+++ Data for this task +++

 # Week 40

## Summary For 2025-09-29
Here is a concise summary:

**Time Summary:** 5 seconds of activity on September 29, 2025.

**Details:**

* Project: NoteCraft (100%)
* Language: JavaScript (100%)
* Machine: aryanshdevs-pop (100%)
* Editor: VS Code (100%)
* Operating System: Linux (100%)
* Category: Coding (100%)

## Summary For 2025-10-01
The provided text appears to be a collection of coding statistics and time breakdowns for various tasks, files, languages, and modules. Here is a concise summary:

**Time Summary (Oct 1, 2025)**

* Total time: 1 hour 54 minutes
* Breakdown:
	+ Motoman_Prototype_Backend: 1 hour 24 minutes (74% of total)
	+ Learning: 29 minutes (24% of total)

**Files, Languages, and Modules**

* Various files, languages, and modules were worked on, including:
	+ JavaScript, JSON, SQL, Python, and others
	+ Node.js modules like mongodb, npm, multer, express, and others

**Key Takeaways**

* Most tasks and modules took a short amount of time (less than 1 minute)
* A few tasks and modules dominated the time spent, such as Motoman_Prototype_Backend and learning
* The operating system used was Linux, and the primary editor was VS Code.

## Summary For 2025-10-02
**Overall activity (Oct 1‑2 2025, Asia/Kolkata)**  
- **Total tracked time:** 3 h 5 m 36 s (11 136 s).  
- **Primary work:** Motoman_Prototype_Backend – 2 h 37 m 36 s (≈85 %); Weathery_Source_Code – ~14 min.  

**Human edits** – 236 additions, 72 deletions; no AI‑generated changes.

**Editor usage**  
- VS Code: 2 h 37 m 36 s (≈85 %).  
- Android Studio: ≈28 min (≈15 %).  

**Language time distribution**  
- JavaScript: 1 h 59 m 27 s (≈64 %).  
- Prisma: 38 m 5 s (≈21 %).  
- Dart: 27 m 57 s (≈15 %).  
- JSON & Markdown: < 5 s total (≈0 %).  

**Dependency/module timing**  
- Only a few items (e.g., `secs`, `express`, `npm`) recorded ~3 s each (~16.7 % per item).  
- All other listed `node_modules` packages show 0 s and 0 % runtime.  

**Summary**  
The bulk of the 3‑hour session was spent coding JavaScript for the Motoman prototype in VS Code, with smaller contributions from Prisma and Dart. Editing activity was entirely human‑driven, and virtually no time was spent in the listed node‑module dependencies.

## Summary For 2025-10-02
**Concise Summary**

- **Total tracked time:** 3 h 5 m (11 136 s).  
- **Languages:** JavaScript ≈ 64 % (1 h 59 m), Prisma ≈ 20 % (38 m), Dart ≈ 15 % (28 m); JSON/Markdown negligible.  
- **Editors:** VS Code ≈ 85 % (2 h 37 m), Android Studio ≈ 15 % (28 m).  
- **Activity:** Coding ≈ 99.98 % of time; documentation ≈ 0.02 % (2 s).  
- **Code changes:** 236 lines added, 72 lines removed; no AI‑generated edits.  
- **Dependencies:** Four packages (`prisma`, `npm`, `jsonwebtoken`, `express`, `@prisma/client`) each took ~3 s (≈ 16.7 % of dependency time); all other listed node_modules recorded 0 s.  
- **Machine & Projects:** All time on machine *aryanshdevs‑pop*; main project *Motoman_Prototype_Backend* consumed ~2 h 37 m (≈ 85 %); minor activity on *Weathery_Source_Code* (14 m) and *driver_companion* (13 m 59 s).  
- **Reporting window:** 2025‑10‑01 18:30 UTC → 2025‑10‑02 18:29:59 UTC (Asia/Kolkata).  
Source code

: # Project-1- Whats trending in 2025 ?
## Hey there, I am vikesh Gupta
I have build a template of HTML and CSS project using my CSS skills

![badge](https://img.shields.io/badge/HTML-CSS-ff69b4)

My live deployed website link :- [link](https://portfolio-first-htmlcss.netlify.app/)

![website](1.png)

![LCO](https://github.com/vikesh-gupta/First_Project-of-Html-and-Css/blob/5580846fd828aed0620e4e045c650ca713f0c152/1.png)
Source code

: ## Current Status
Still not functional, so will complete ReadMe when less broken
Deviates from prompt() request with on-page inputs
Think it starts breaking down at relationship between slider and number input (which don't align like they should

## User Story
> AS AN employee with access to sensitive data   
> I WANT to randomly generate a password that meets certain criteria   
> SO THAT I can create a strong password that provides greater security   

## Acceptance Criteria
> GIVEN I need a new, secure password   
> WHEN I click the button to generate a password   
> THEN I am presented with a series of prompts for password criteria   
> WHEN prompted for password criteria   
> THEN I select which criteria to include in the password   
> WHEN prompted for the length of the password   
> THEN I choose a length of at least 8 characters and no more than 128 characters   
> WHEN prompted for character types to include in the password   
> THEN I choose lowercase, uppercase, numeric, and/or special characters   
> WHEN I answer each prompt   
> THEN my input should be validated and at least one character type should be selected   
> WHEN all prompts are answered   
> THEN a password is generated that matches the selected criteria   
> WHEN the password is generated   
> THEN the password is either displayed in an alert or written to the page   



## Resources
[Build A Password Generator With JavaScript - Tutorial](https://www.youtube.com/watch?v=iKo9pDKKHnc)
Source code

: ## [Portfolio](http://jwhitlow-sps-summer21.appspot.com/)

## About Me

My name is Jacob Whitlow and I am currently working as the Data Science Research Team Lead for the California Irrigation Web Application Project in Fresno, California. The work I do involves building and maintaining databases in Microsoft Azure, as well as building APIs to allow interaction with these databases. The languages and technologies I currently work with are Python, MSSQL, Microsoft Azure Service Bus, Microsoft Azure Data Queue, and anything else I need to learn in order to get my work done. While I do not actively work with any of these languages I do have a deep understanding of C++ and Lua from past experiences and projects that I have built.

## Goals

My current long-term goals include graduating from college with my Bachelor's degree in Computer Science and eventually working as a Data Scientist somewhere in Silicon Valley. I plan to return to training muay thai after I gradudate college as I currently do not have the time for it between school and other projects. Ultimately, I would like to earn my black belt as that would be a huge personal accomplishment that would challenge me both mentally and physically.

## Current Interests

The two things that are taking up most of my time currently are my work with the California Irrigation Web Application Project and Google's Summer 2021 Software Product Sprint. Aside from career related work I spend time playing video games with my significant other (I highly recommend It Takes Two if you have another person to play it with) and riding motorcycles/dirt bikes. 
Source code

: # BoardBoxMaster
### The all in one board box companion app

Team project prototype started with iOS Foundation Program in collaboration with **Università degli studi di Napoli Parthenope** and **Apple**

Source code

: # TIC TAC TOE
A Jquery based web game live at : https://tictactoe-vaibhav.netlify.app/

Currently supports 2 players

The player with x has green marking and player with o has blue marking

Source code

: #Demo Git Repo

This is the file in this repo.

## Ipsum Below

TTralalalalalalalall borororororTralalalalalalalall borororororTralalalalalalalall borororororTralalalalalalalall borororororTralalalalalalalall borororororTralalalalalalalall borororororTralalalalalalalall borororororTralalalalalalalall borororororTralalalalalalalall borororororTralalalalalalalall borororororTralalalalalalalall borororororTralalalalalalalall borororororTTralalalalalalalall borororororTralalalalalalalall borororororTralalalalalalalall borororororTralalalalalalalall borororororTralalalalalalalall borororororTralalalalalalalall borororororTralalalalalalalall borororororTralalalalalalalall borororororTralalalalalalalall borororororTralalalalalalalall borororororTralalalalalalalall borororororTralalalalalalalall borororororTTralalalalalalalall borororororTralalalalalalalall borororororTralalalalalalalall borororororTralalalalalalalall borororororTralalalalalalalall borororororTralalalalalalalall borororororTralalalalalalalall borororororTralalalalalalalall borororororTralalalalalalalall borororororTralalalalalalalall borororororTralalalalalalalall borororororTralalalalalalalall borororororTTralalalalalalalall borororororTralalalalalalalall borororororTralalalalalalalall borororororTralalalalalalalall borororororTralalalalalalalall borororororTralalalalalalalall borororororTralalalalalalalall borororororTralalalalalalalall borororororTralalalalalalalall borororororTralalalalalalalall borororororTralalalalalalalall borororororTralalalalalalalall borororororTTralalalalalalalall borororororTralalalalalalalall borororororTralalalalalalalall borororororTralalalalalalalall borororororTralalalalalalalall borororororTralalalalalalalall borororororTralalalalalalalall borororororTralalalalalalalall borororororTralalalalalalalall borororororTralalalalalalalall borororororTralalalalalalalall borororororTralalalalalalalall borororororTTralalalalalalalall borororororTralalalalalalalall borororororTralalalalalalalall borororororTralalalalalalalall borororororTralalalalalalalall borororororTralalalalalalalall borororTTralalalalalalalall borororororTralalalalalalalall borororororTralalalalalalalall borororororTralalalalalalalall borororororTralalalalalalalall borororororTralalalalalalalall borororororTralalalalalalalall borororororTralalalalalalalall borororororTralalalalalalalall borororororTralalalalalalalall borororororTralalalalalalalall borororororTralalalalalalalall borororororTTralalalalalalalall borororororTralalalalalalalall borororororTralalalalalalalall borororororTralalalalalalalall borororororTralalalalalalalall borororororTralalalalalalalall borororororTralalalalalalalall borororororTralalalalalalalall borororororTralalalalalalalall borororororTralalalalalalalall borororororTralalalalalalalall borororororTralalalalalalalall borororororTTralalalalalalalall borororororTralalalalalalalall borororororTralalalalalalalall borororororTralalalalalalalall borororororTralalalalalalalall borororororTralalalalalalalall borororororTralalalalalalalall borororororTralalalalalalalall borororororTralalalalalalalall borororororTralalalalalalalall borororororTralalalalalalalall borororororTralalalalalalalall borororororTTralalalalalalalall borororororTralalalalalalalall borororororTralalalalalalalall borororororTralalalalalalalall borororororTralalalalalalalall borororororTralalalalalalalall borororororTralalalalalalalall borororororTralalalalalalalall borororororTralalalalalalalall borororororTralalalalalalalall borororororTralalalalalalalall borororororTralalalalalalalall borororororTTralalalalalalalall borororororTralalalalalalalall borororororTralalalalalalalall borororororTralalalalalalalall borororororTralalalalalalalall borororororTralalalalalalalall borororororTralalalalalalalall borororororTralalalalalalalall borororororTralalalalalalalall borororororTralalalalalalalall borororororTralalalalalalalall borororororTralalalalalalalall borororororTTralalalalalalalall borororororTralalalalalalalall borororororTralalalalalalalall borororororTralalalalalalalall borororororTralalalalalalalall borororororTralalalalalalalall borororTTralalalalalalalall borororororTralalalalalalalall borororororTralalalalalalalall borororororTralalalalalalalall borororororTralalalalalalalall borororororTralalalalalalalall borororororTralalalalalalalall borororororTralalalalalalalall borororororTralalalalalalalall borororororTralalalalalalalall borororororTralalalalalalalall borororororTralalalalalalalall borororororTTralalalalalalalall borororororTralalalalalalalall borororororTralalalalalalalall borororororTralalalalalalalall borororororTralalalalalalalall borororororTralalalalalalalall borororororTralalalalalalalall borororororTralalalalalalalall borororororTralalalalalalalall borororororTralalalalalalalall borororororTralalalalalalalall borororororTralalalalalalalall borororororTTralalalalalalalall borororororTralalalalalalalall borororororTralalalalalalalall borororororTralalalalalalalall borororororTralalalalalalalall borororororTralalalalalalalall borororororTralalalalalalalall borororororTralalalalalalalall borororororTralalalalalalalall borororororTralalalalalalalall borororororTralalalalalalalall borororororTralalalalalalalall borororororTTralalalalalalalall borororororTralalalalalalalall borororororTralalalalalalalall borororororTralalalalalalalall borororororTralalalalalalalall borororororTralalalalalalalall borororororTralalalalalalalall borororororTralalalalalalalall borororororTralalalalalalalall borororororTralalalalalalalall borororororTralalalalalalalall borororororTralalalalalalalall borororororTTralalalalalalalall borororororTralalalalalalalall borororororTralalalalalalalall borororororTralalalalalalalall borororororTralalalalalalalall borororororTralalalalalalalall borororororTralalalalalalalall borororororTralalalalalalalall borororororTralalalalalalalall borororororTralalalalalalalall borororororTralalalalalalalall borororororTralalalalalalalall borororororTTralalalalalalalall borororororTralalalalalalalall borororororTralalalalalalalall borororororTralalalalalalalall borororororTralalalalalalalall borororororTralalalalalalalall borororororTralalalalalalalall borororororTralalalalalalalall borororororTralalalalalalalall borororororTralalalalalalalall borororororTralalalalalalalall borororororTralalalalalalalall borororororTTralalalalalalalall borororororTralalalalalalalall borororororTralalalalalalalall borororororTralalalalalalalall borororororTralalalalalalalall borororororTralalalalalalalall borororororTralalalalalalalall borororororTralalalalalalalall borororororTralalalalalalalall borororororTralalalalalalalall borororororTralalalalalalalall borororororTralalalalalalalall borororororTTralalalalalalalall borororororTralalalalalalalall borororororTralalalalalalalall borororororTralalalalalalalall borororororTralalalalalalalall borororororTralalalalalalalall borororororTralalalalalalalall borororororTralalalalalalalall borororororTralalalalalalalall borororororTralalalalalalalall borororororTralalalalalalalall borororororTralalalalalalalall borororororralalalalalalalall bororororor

+++

◆ What is needed: Please report every line of the records above that contains the word "length".

◆ Answer space:
> WHEN prompted for the length of the password   
> THEN I choose a length of at least 8 characters and no more than 128 characters   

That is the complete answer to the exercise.